Gedurende tien generaties heeft de familie Bentinck op Schoonheten gewoond. De eerste was Hendrik Bentinck (overleden september 1639). Van zijn ouders erfde hij in 1596 Groot en Klein Wormer. In de loop van zijn leven kocht hij veel grond, huizen en boerderijen. In 1633 had hij genoeg grond en bezittingen om bij de Ridderschap en Steden op de Hof het recht van havezate aan te vragen. Hij kreeg het, op voorwaarde dat hij zijn hof (hoeve) verving door een adellijk huis. Dat deed hij niet; hij bouwde een geheel nieuw huis. Hendrik had o.a. de zonen, Eusebius Borchard en Bernard Berent, de vader van Hans Willem (1647-1709), die in 1689 de eerste Earl of Portland werd. Eusebius Borchard trouwde in 1670 met Elizabeth van Brakell, dochter van Diederik van Brakell (1638-1717) en Hendrina Schimmelpenninck van der Oye. Van hen stamden de volgende bewoners af.

18e en 19e eeuw

[bewerken | brontekst bewerken]

In de 18e eeuw werden de bouwhuizen voor het huis gebouwd en kwam er een vaste brug over de gracht. In 1775 brandde een deel van het koetshuis tegenover het huis af. Volkier Rudolph Bentinck liet daarna twee kwartcirkelvormige bouwhuizen neerzetten. Tussen de gebouwen door had hij uitzicht op de vijver en de Sallandse heuvelrug. Door landschapsarchitect Philip Willem Schonck liet hij in 1776 een tuin in Engelse landschapsstijl aanleggen. De vierkante vijver werd verlengd, en bijzondere bomen werden geplant. In de 19e eeuw werd het huis wit gepleisterd. In 1892 werd het huis uitgebreid en werden drie gevels door baksteen vervangen, alleen de zuidgevel is ook in de 21e eeuw nog wit.

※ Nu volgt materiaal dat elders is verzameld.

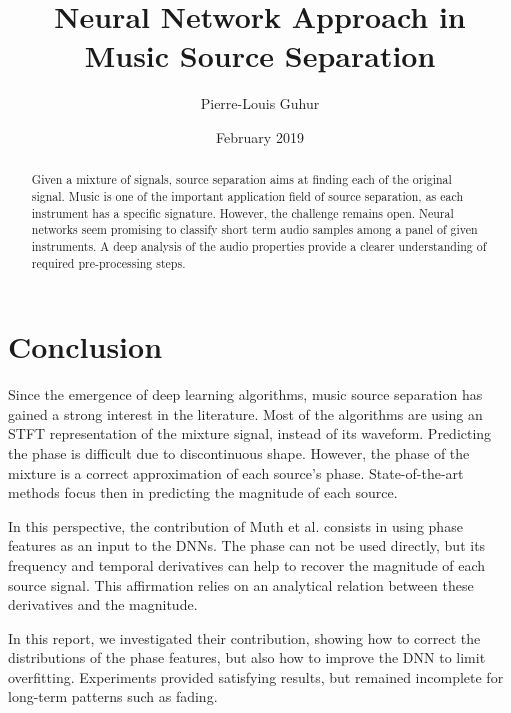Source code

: \documentclass{article}
\title{Neural Network Approach in Music Source Separation}
\author{Pierre-Louis Guhur }
\date{February 2019}
\begin{document}
\maketitle

\begin{abstract}
    Given a mixture of signals, source separation aims at finding each of the original signal.
    Music is one of the important application field of source separation, as each instrument has a specific signature.
    However, the challenge remains open. Neural networks seem promising to classify short term audio samples among a panel of given instruments.
    A deep analysis of the audio properties provide a clearer understanding of required pre-processing steps.
\end{abstract}







\section{Conclusion}

Since the emergence of deep learning algorithms, music source separation has gained
a strong interest in the literature.
Most of the algorithms are using an STFT representation of the mixture signal,
instead of its waveform.
Predicting the phase is difficult due to discontinuous shape.
However, the phase of the mixture is a correct approximation of each source's phase.
State-of-the-art methods focus then in predicting the magnitude of each source.

In this perspective, the contribution of Muth et al. consists in using phase features
as an input to the DNNs. The phase can not be used directly, but its frequency
and temporal derivatives can help to recover the magnitude of each source signal.
This affirmation relies on an analytical relation between these derivatives and
the magnitude.

In this report, we investigated their contribution, showing how to correct the
distributions of the phase features, but also how to improve the DNN to limit
overfitting. Experiments provided satisfying results, but remained incomplete
for long-term patterns such as fading.


{\small


}
\end{document}
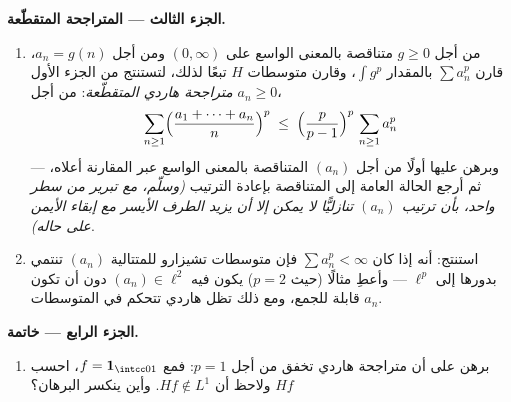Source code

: \begin{problem}
\medskip
\noindent\textbf{الجزء الثالث --- المتراجحة المتقطّعة.}
\begin{enumerate}[resume]
  \item من أجل $g \geq 0$ متناقصة بالمعنى الواسع على
        $(0,\infty)$ ومن أجل $a_n = g(n)$، قارن $\sum a_n^p$
        بالمقدار $\int g^p$، وقارن متوسطات $H$ تبعًا لذلك،
        لتستنتج من الجزء الأول \emph{متراجحة هاردي المتقطّعة}:
        من أجل $a_n \geq 0$،
        \[
        \sum_{n\geq1}\Bigl(\frac{a_1 + \dots +
        a_n}{n}\Bigr)^{p}
        \;\leq\;
        \Bigl(\frac{p}{p-1}\Bigr)^{p}\,\sum_{n\geq1}a_n^p
        \]
        --- وبرهن عليها أولًا من أجل $(a_n)$ المتناقصة بالمعنى
        الواسع عبر المقارنة أعلاه، ثم أرجع الحالة العامة إلى
        المتناقصة بإعادة الترتيب \emph{(وسلّم، مع تبرير من سطر
        واحد، بأن ترتيب $(a_n)$ تنازليًّا لا يمكن إلا أن يزيد
        الطرف الأيسر مع إبقاء الأيمن على حاله)}.
  \item استنتج: أنه إذا كان $\sum a_n^p < \infty$ فإن متوسطات تشيزارو
        للمتتالية $(a_n)$ تنتمي بدورها إلى $\ell^p$ --- وأعطِ
        مثالًا (حيث $p = 2$) يكون فيه $(a_n) \in \ell^2$ دون أن تكون
        $a_n$ قابلة للجمع، ومع ذلك تظل هاردي تتحكم في
        المتوسطات.
\end{enumerate}

\medskip
\noindent\textbf{الجزء الرابع --- خاتمة.}
\begin{enumerate}[resume]
  \item برهن على أن متراجحة هاردي تخفق من أجل $p = 1$: فمع
        $f = \mathbf 1_{\intcc01}$، احسب $Hf$ ولاحظ أن $Hf \notin L^1$. وأين
        ينكسر البرهان؟
\end{enumerate}


\end{problem}
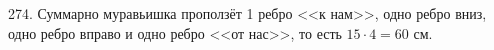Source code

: 274. Суммарно муравьишка проползёт 1 ребро <<к нам>>, одно ребро вниз, одно ребро вправо и одно ребро <<от нас>>, то есть $15\cdot4=60$ см.\\
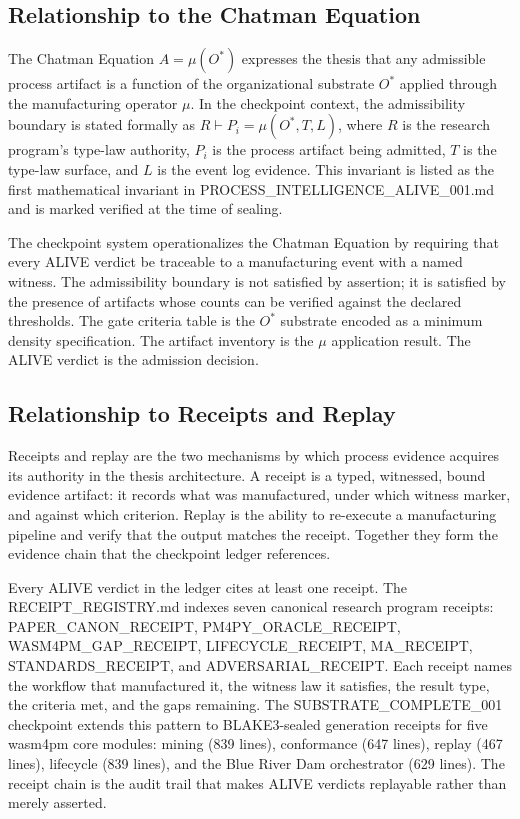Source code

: \subsection{Relationship to the Chatman Equation}
\label{sec:checkpoints-lineage-chatman-equation}

The Chatman Equation $A = \mu(O^{*})$ expresses the thesis that any admissible process artifact is a
function of the organizational substrate $O^{*}$ applied through the manufacturing operator $\mu$.
In the checkpoint context, the admissibility boundary is stated formally as $R \vdash P_i = \mu(O^*, T, L)$,
where $R$ is the research program's type-law authority, $P_i$ is the process artifact being admitted,
$T$ is the type-law surface, and $L$ is the event log evidence. This invariant is listed as the first
mathematical invariant in PROCESS\_INTELLIGENCE\_ALIVE\_001.md and is marked verified at the time of
sealing.

The checkpoint system operationalizes the Chatman Equation by requiring that every ALIVE verdict be
traceable to a manufacturing event with a named witness. The admissibility boundary is not satisfied
by assertion; it is satisfied by the presence of artifacts whose counts can be verified against the
declared thresholds. The gate criteria table is the $O^{*}$ substrate encoded as a minimum density
specification. The artifact inventory is the $\mu$ application result. The ALIVE verdict is the
admission decision.

\subsection{Relationship to Receipts and Replay}
\label{sec:checkpoints-lineage-receipts-replay}

Receipts and replay are the two mechanisms by which process evidence acquires its authority in the
thesis architecture. A receipt is a typed, witnessed, bound evidence artifact: it records what was
manufactured, under which witness marker, and against which criterion. Replay is the ability to
re-execute a manufacturing pipeline and verify that the output matches the receipt. Together they form
the evidence chain that the checkpoint ledger references.

Every ALIVE verdict in the ledger cites at least one receipt. The RECEIPT\_REGISTRY.md indexes seven
canonical research program receipts: PAPER\_CANON\_RECEIPT, PM4PY\_ORACLE\_RECEIPT,
WASM4PM\_GAP\_RECEIPT, LIFECYCLE\_RECEIPT, MA\_RECEIPT, STANDARDS\_RECEIPT, and
ADVERSARIAL\_RECEIPT. Each receipt names the workflow that manufactured it, the witness law it
satisfies, the result type, the criteria met, and the gaps remaining. The SUBSTRATE\_COMPLETE\_001
checkpoint extends this pattern to BLAKE3-sealed generation receipts for five wasm4pm core modules:
mining (839 lines), conformance (647 lines), replay (467 lines), lifecycle (839 lines), and the Blue
River Dam orchestrator (629 lines). The receipt chain is the audit trail that makes ALIVE verdicts
replayable rather than merely asserted.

Op 13 november 1944 kregen de bewoners van Schoonheten, van de smederij, van boerderij de Kreil, van 't winkeltje en van de herberg 'de Hertog van Portland' van de Luftwaffe te horen dat zij het landgoed binnen een dag moesten verlaten. Er kwam een Sperrgebiet. Een maand later, op 16 december, werd er de eerste V1 raket gelanceerd; er volgden nog honderden raketten, die in de richting van Antwerpen werden afgeschoten. Toen de Canadezen eind maart 1945 oprukten, bliezen zij de lanceerbasis op.

De huidige bewoners

[bewerken | brontekst bewerken]

Rudolph Floris Carel baron Bentinck, heer van Buckhorst (1847-1921) trouwde in 1870 met Henriette Adèle barones van Pallandt, vrouwe van Schoonheten (1850-1916). Zij kregen vier zonen, waarvan de oudste op middelbare leeftijd kinderloos overleed. Hun derde zoon Anne Gerard Wolter (1874-1937) trouwde in 1900 met Jacoba Ursula Philipse. Hun vierde zoon Maximiliaan Robert (1882-1961), trouwde tweemaal maar overleed kinderloos.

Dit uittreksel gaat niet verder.